→ WHAT THE TASK ASKS
Show every line of the data that contains the string "Sprint".

------ MATERIAL FOR THE TASK

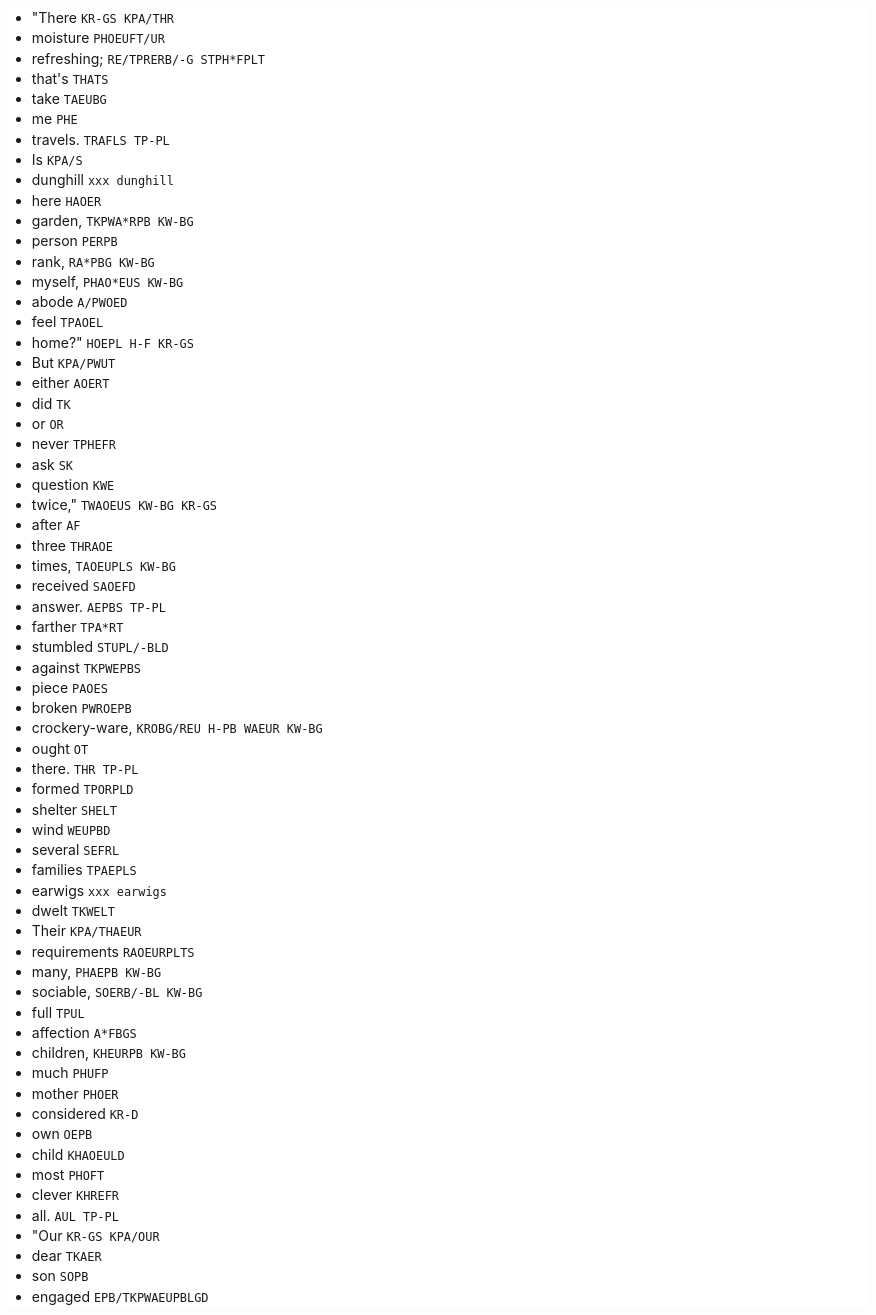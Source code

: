 * "There `KR-GS KPA/THR`
* moisture `PHOEUFT/UR`
* refreshing; `RE/TPRERB/-G STPH*FPLT`
* that's `THATS`
* take `TAEUBG`
* me `PHE`
* travels. `TRAFLS TP-PL`
* Is `KPA/S`
* dunghill `xxx dunghill`
* here `HAOER`
* garden, `TKPWA*RPB KW-BG`
* person `PERPB`
* rank, `RA*PBG KW-BG`
* myself, `PHAO*EUS KW-BG`
* abode `A/PWOED`
* feel `TPAOEL`
* home?" `HOEPL H-F KR-GS`
* But `KPA/PWUT`
* either `AOERT`
* did `TK`
* or `OR`
* never `TPHEFR`
* ask `SK`
* question `KWE`
* twice," `TWAOEUS KW-BG KR-GS`
* after `AF`
* three `THRAOE`
* times, `TAOEUPLS KW-BG`
* received `SAOEFD`
* answer. `AEPBS TP-PL`
* farther `TPA*RT`
* stumbled `STUPL/-BLD`
* against `TKPWEPBS`
* piece `PAOES`
* broken `PWROEPB`
* crockery-ware, `KROBG/REU H-PB WAEUR KW-BG`
* ought `OT`
* there. `THR TP-PL`
* formed `TPORPLD`
* shelter `SHELT`
* wind `WEUPBD`
* several `SEFRL`
* families `TPAEPLS`
* earwigs `xxx earwigs`
* dwelt `TKWELT`
* Their `KPA/THAEUR`
* requirements `RAOEURPLTS`
* many, `PHAEPB KW-BG`
* sociable, `SOERB/-BL KW-BG`
* full `TPUL`
* affection `A*FBGS`
* children, `KHEURPB KW-BG`
* much `PHUFP`
* mother `PHOER`
* considered `KR-D`
* own `OEPB`
* child `KHAOEULD`
* most `PHOFT`
* clever `KHREFR`
* all. `AUL TP-PL`
* "Our `KR-GS KPA/OUR`
* dear `TKAER`
* son `SOPB`
* engaged `EPB/TKPWAEUPBLGD`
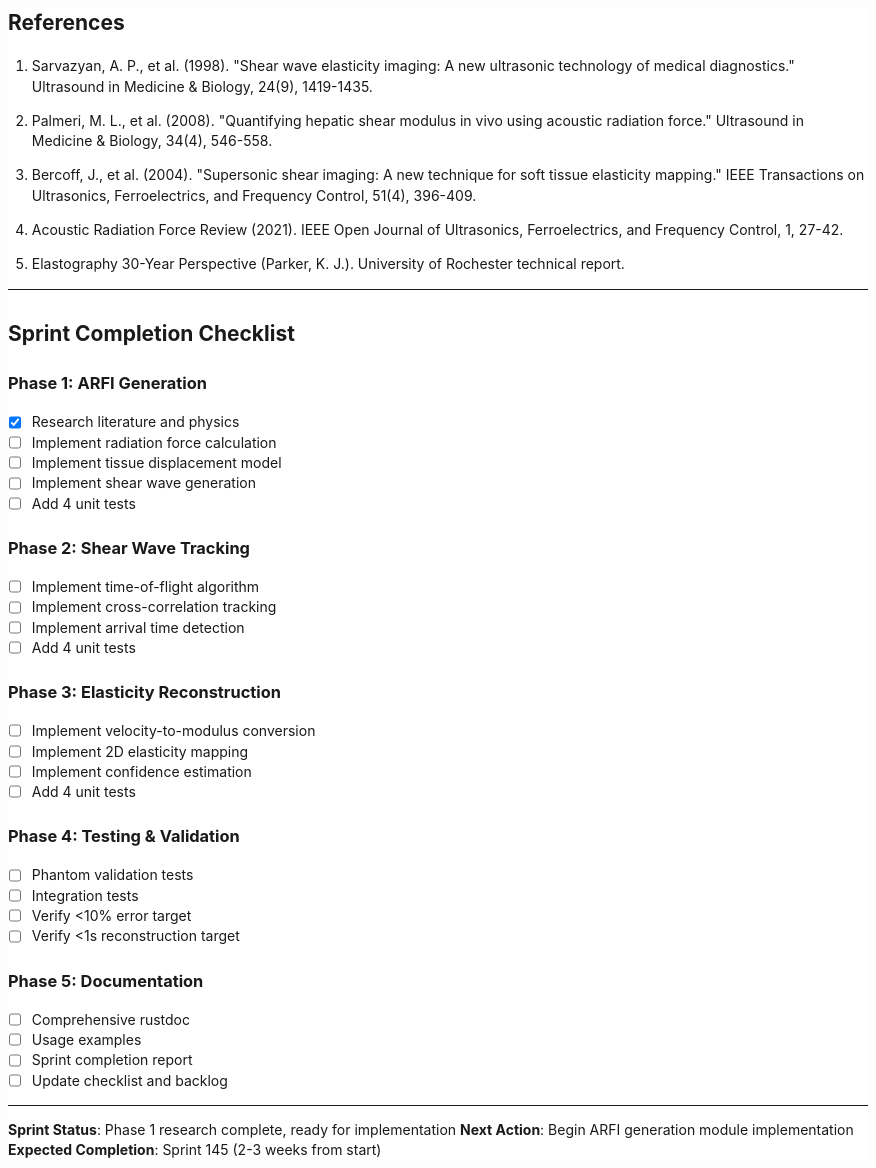 
## References

1. Sarvazyan, A. P., et al. (1998). "Shear wave elasticity imaging: A new ultrasonic technology of medical diagnostics." Ultrasound in Medicine & Biology, 24(9), 1419-1435.

2. Palmeri, M. L., et al. (2008). "Quantifying hepatic shear modulus in vivo using acoustic radiation force." Ultrasound in Medicine & Biology, 34(4), 546-558.

3. Bercoff, J., et al. (2004). "Supersonic shear imaging: A new technique for soft tissue elasticity mapping." IEEE Transactions on Ultrasonics, Ferroelectrics, and Frequency Control, 51(4), 396-409.

4. Acoustic Radiation Force Review (2021). IEEE Open Journal of Ultrasonics, Ferroelectrics, and Frequency Control, 1, 27-42.

5. Elastography 30-Year Perspective (Parker, K. J.). University of Rochester technical report.

---

## Sprint Completion Checklist

### Phase 1: ARFI Generation
- [x] Research literature and physics
- [ ] Implement radiation force calculation
- [ ] Implement tissue displacement model
- [ ] Implement shear wave generation
- [ ] Add 4 unit tests

### Phase 2: Shear Wave Tracking  
- [ ] Implement time-of-flight algorithm
- [ ] Implement cross-correlation tracking
- [ ] Implement arrival time detection
- [ ] Add 4 unit tests

### Phase 3: Elasticity Reconstruction
- [ ] Implement velocity-to-modulus conversion
- [ ] Implement 2D elasticity mapping
- [ ] Implement confidence estimation
- [ ] Add 4 unit tests

### Phase 4: Testing & Validation
- [ ] Phantom validation tests
- [ ] Integration tests
- [ ] Verify <10% error target
- [ ] Verify <1s reconstruction target

### Phase 5: Documentation
- [ ] Comprehensive rustdoc
- [ ] Usage examples
- [ ] Sprint completion report
- [ ] Update checklist and backlog

---

**Sprint Status**: Phase 1 research complete, ready for implementation
**Next Action**: Begin ARFI generation module implementation
**Expected Completion**: Sprint 145 (2-3 weeks from start)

------------

→ OUTPUT FOR THIS EXERCISE
## Sprint Completion Checklist
- [ ] Sprint completion report
**Sprint Status**: Phase 1 research complete, ready for implementation
**Expected Completion**: Sprint 145 (2-3 weeks from start)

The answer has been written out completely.